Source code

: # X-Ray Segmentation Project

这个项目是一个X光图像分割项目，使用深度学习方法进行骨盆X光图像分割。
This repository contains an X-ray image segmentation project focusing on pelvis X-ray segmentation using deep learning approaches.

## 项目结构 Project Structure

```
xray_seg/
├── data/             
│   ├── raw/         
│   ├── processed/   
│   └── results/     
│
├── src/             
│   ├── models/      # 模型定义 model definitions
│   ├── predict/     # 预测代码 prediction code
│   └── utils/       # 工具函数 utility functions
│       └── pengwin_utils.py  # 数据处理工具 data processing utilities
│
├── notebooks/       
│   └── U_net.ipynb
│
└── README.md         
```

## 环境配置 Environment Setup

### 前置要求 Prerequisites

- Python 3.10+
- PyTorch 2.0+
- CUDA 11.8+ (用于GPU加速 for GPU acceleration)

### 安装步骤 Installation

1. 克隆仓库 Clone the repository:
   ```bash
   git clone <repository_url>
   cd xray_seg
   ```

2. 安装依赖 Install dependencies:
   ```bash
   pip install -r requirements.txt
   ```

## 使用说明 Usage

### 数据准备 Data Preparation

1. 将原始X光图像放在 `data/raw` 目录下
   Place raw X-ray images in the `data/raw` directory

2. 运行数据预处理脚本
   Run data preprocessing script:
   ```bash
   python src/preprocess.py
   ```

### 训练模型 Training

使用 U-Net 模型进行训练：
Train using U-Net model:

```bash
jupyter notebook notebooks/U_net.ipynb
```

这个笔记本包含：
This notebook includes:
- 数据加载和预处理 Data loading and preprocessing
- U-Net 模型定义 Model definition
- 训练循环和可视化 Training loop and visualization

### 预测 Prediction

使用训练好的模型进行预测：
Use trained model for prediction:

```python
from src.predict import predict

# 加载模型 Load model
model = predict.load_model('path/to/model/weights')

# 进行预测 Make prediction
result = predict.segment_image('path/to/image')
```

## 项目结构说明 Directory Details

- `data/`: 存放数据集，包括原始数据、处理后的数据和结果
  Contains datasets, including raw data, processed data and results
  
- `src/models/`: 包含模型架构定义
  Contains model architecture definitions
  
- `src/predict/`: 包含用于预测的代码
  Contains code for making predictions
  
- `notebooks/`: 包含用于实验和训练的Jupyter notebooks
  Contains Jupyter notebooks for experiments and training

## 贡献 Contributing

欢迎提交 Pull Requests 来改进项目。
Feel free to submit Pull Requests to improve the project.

========================

■ Requirement
Reproduce the records above exactly.

■ Expected answer
Source code

: # X-Ray Segmentation Project

这个项目是一个X光图像分割项目，使用深度学习方法进行骨盆X光图像分割。
This repository contains an X-ray image segmentation project focusing on pelvis X-ray segmentation using deep learning approaches.

## 项目结构 Project Structure

```
xray_seg/
├── data/             
│   ├── raw/         
│   ├── processed/   
│   └── results/     
│
├── src/             
│   ├── models/      # 模型定义 model definitions
│   ├── predict/     # 预测代码 prediction code
│   └── utils/       # 工具函数 utility functions
│       └── pengwin_utils.py  # 数据处理工具 data processing utilities
│
├── notebooks/       
│   └── U_net.ipynb
│
└── README.md         
```

## 环境配置 Environment Setup

### 前置要求 Prerequisites

- Python 3.10+
- PyTorch 2.0+
- CUDA 11.8+ (用于GPU加速 for GPU acceleration)

### 安装步骤 Installation

1. 克隆仓库 Clone the repository:
   ```bash
   git clone <repository_url>
   cd xray_seg
   ```

2. 安装依赖 Install dependencies:
   ```bash
   pip install -r requirements.txt
   ```

## 使用说明 Usage

### 数据准备 Data Preparation

1. 将原始X光图像放在 `data/raw` 目录下
   Place raw X-ray images in the `data/raw` directory

2. 运行数据预处理脚本
   Run data preprocessing script:
   ```bash
   python src/preprocess.py
   ```

### 训练模型 Training

使用 U-Net 模型进行训练：
Train using U-Net model:

```bash
jupyter notebook notebooks/U_net.ipynb
```

这个笔记本包含：
This notebook includes:
- 数据加载和预处理 Data loading and preprocessing
- U-Net 模型定义 Model definition
- 训练循环和可视化 Training loop and visualization

### 预测 Prediction

使用训练好的模型进行预测：
Use trained model for prediction:

```python
from src.predict import predict

# 加载模型 Load model
model = predict.load_model('path/to/model/weights')

# 进行预测 Make prediction
result = predict.segment_image('path/to/image')
```

## 项目结构说明 Directory Details

- `data/`: 存放数据集，包括原始数据、处理后的数据和结果
  Contains datasets, including raw data, processed data and results
  
- `src/models/`: 包含模型架构定义
  Contains model architecture definitions
  
- `src/predict/`: 包含用于预测的代码
  Contains code for making predictions
  
- `notebooks/`: 包含用于实验和训练的Jupyter notebooks
  Contains Jupyter notebooks for experiments and training

## 贡献 Contributing

欢迎提交 Pull Requests 来改进项目。
Feel free to submit Pull Requests to improve the project.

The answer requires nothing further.